Hi, not sure how to ask this properly or even look up previous posts for what I’m after so apologies if this has already been asked or is blatantly obvious how to do. I’ve got sound files where majority of the sound is between the -.05 , 0 , +.05 range, but there are parts here and there that smash up passed the +1 range. I know you can use Normalize which lowers that, but the problem is that it lowers everything. Is there a way to like specify everything ONLY above +.05 to drop down to the same limit as majority of the sound, or do I need to do all of this slowly and manually. Thanks for the help.
Try the limiter set to hard limit.
But, if the file is already [u]clipped[/u] normalizing or limiting won’t fix the distortion.
but there are parts here and there that smash up passed the +1 range.
If you’re OK with the way it sounds now:
Effect > Limiter: Soft Limit, 0, 0, -3.5dB, 10, No > OK.
That’s the short version where I abbreviated the settings, but they’re basically top to bottom in the setup panel. That will gently lower the high points and not affect the low ones.
This is all happening in Audacity 2.2.2 or later.
We probably can’t make it sound any better.
Overload, or when the Audacity sound meter goes all the way up and turns red, or the blue waves increase to 100%, are not quality recoverable. Those are the locations where the recording system stopped following the show. If that’s all it did, you could almost live with that, but the system also starts making up its own sound and that’s where the clicks, ticks, pops and crunch come from.

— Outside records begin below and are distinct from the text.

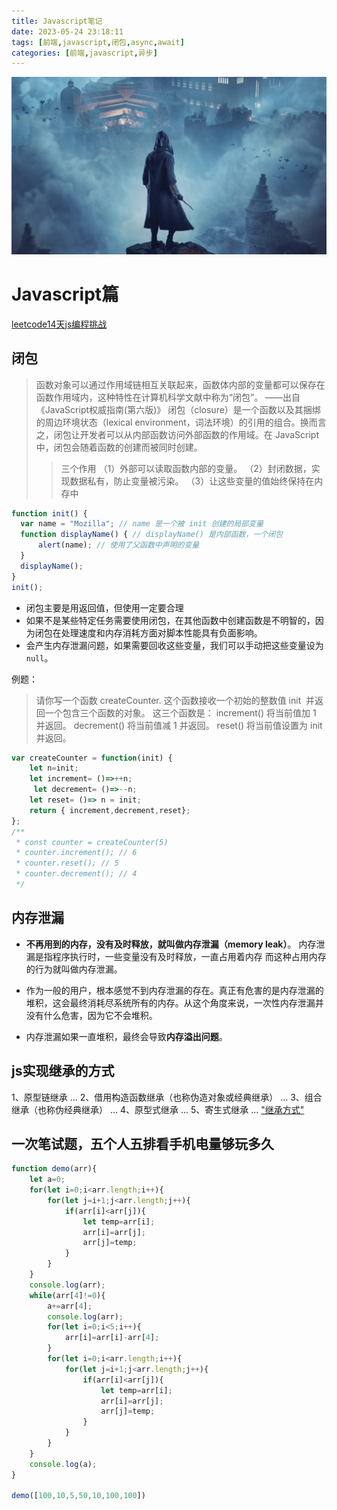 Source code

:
 ```yaml
---
title: Javascript笔记
date: 2023-05-24 23:18:11
tags: [前端,javascript,闭包,async,await]
categories: [前端,javascript,异步]
---
```


![](./Javascript%E7%AC%94%E8%AE%B0/bg.jpg)
# Javascript篇
[leetcode14天js编程挑战](https://leetcode.cn/circle/discuss/jE87x7/)

## 闭包
>函数对象可以通过作用域链相互关联起来，函数体内部的变量都可以保存在函数作用域内，这种特性在计算机科学文献中称为“闭包”。
——出自《JavaScript权威指南(第六版)》
闭包（closure）是一个函数以及其捆绑的周边环境状态（lexical environment，词法环境）的引用的组合。换而言之，闭包让开发者可以从内部函数访问外部函数的作用域。在 JavaScript 中，闭包会随着函数的创建而被同时创建。
>>三个作用
（1）外部可以读取函数内部的变量。 
（2）封闭数据，实现数据私有，防止变量被污染。 
（3）让这些变量的值始终保持在内存中
```js
function init() {
  var name = "Mozilla"; // name 是一个被 init 创建的局部变量
  function displayName() { // displayName() 是内部函数，一个闭包
      alert(name); // 使用了父函数中声明的变量
  }
  displayName();
}
init();
```
- 闭包主要是用返回值，但使用一定要合理
- 如果不是某些特定任务需要使用闭包，在其他函数中创建函数是不明智的，因为闭包在处理速度和内存消耗方面对脚本性能具有负面影响。
- 会产生内存泄漏问题，如果需要回收这些变量，我们可以手动把这些变量设为 `null`。

例题：
>请你写一个函数 createCounter. 这个函数接收一个初始的整数值 init  并返回一个包含三个函数的对象。
这三个函数是：
increment() 将当前值加 1 并返回。
decrement() 将当前值减 1 并返回。
reset() 将当前值设置为 init 并返回。

```js
var createCounter = function(init) {
    let n=init;
    let increment= ()=>++n;
     let decrement= ()=>--n;
    let reset= ()=> n = init;
    return { increment,decrement,reset};
};
/**
 * const counter = createCounter(5)
 * counter.increment(); // 6
 * counter.reset(); // 5
 * counter.decrement(); // 4
 */
```
## 内存泄漏
- **不再用到的内存，没有及时释放，就叫做内存泄漏（memory leak）**。 内存泄漏是指程序执行时，一些变量没有及时释放，一直占用着内存 而这种占用内存的行为就叫做内存泄漏。

- 作为一般的用户，根本感觉不到内存泄漏的存在。真正有危害的是内存泄漏的堆积，这会最终消耗尽系统所有的内存。从这个角度来说，一次性内存泄漏并没有什么危害，因为它不会堆积。

- 内存泄漏如果一直堆积，最终会导致**内存溢出问题**。

## js实现继承的方式
1、原型链继承 ...
2、借用构造函数继承（也称伪造对象或经典继承） ...
3、组合继承（也称伪经典继承） ...
4、原型式继承 ...
5、寄生式继承 ...
["继承方式"](https://www.cnblogs.com/Leophen/p/11401734.html#:~:text=%E4%BA%8C%E3%80%81JavaScript%E5%AE%9E%E7%8E%B0%E7%BB%A7%E6%89%BF%E7%9A%84%E6%96%B9%E5%BC%8F%201%201%E3%80%81%E5%8E%9F%E5%9E%8B%E9%93%BE%E7%BB%A7%E6%89%BF%20...%202%202%E3%80%81%E5%80%9F%E7%94%A8%E6%9E%84%E9%80%A0%E5%87%BD%E6%95%B0%E7%BB%A7%E6%89%BF%EF%BC%88%E4%B9%9F%E7%A7%B0%E4%BC%AA%E9%80%A0%E5%AF%B9%E8%B1%A1%E6%88%96%E7%BB%8F%E5%85%B8%E7%BB%A7%E6%89%BF%EF%BC%89%20...%203,4%E3%80%81%E5%8E%9F%E5%9E%8B%E5%BC%8F%E7%BB%A7%E6%89%BF%20...%205%205%E3%80%81%E5%AF%84%E7%94%9F%E5%BC%8F%E7%BB%A7%E6%89%BF%20...%206%206%E3%80%81%E5%AF%84%E7%94%9F%E7%BB%84%E5%90%88%E5%BC%8F%E7%BB%A7%E6%89%BF%20)

## 一次笔试题，五个人五排看手机电量够玩多久
```js
function demo(arr){
    let a=0;
    for(let i=0;i<arr.length;i++){
        for(let j=i+1;j<arr.length;j++){
            if(arr[i]<arr[j]){
                let temp=arr[i];
                arr[i]=arr[j];
                arr[j]=temp;
            }
        }
    }
    console.log(arr);
    while(arr[4]!=0){
        a+=arr[4];
        console.log(arr);
        for(let i=0;i<5;i++){
            arr[i]=arr[i]-arr[4];
        }        
        for(let i=0;i<arr.length;i++){
            for(let j=i+1;j<arr.length;j++){
                if(arr[i]<arr[j]){
                    let temp=arr[i];
                    arr[i]=arr[j];
                    arr[j]=temp;
                }
            }
        }
    }
    console.log(a);
}

demo([100,10,5,50,10,100,100])
``` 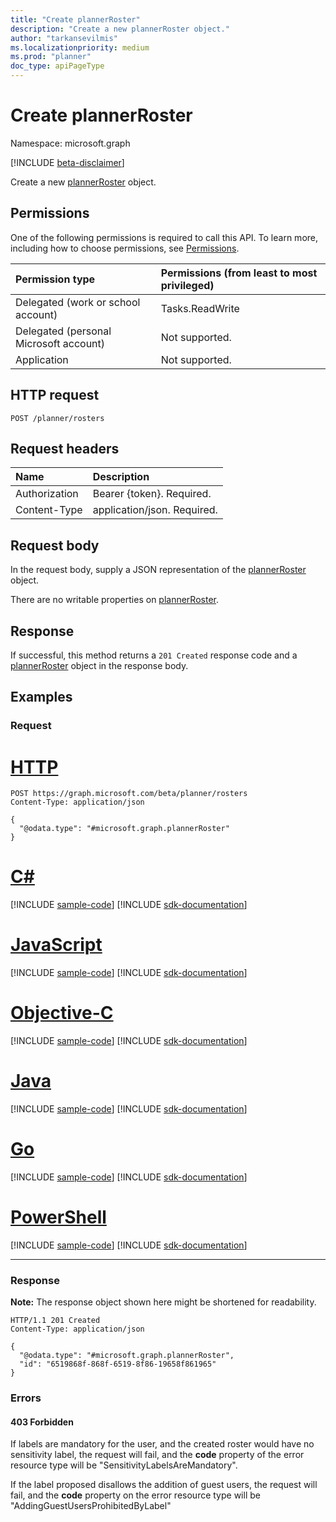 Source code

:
 ```yaml
---
title: "Create plannerRoster"
description: "Create a new plannerRoster object."
author: "tarkansevilmis"
ms.localizationpriority: medium
ms.prod: "planner"
doc_type: apiPageType
---
```


# Create plannerRoster
Namespace: microsoft.graph

[!INCLUDE [beta-disclaimer](../../includes/beta-disclaimer.md)]

Create a new [plannerRoster](../resources/plannerroster.md) object.

## Permissions
One of the following permissions is required to call this API. To learn more, including how to choose permissions, see [Permissions](/graph/permissions-reference).

|Permission type|Permissions (from least to most privileged)|
|:---|:---|
|Delegated (work or school account)|Tasks.ReadWrite|
|Delegated (personal Microsoft account)|Not supported.|
|Application|Not supported.|

## HTTP request

<!-- {
  "blockType": "ignored"
}
-->
``` http
POST /planner/rosters
```

## Request headers
|Name|Description|
|:---|:---|
|Authorization|Bearer {token}. Required.|
|Content-Type|application/json. Required.|

## Request body
In the request body, supply a JSON representation of the [plannerRoster](../resources/plannerroster.md) object.

There are no writable properties on [plannerRoster](../resources/plannerroster.md).

## Response

If successful, this method returns a `201 Created` response code and a [plannerRoster](../resources/plannerroster.md) object in the response body.

## Examples

### Request

# [HTTP](#tab/http)
<!-- {
  "blockType": "request",
  "name": "create_plannerroster_from_"
}
-->
``` http
POST https://graph.microsoft.com/beta/planner/rosters
Content-Type: application/json

{
  "@odata.type": "#microsoft.graph.plannerRoster"
}
```

# [C#](#tab/csharp)
[!INCLUDE [sample-code](../includes/snippets/csharp/create-plannerroster-from--csharp-snippets.md)]
[!INCLUDE [sdk-documentation](../includes/snippets/snippets-sdk-documentation-link.md)]

# [JavaScript](#tab/javascript)
[!INCLUDE [sample-code](../includes/snippets/javascript/create-plannerroster-from--javascript-snippets.md)]
[!INCLUDE [sdk-documentation](../includes/snippets/snippets-sdk-documentation-link.md)]

# [Objective-C](#tab/objc)
[!INCLUDE [sample-code](../includes/snippets/objc/create-plannerroster-from--objc-snippets.md)]
[!INCLUDE [sdk-documentation](../includes/snippets/snippets-sdk-documentation-link.md)]

# [Java](#tab/java)
[!INCLUDE [sample-code](../includes/snippets/java/create-plannerroster-from--java-snippets.md)]
[!INCLUDE [sdk-documentation](../includes/snippets/snippets-sdk-documentation-link.md)]

# [Go](#tab/go)
[!INCLUDE [sample-code](../includes/snippets/go/create-plannerroster-from--go-snippets.md)]
[!INCLUDE [sdk-documentation](../includes/snippets/snippets-sdk-documentation-link.md)]

# [PowerShell](#tab/powershell)
[!INCLUDE [sample-code](../includes/snippets/powershell/create-plannerroster-from--powershell-snippets.md)]
[!INCLUDE [sdk-documentation](../includes/snippets/snippets-sdk-documentation-link.md)]

---



### Response
**Note:** The response object shown here might be shortened for readability.
<!-- {
  "blockType": "response",
  "truncated": true,
  "@odata.type": "microsoft.graph.plannerRoster"
}
-->
``` http
HTTP/1.1 201 Created
Content-Type: application/json

{
  "@odata.type": "#microsoft.graph.plannerRoster",
  "id": "6519868f-868f-6519-8f86-19658f861965"
}
```

### Errors

#### 403 Forbidden

If labels are mandatory for the user, and the created roster would have no sensitivity label, the request will fail, and the **code** property of the error resource type will be "SensitivityLabelsAreMandatory".

If the label proposed disallows the addition of guest users, the request will fail, and the **code** property on the error resource type will be "AddingGuestUsersProhibitedByLabel"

The Clip Fix tool works on tiny portions of sound damage and tries to guess what the sound should have been if everything was OK. It stops working if you have many overload points or other damage in addition.
Koz
Thanks for the rpelies all. I’ll do a few tests with the tips I was given here. I also stumbled across the ‘compressor’ option which also does a pretty good job of things once I get the right settings. Going off on a video I found earlier, settings with Threshold -60, noise floor -40, ratio 10:1, attack time .20s, release time 1sec. And then normalizing to lower the entire peak volume. Good to find a few extra options to test and try out. Thanks again.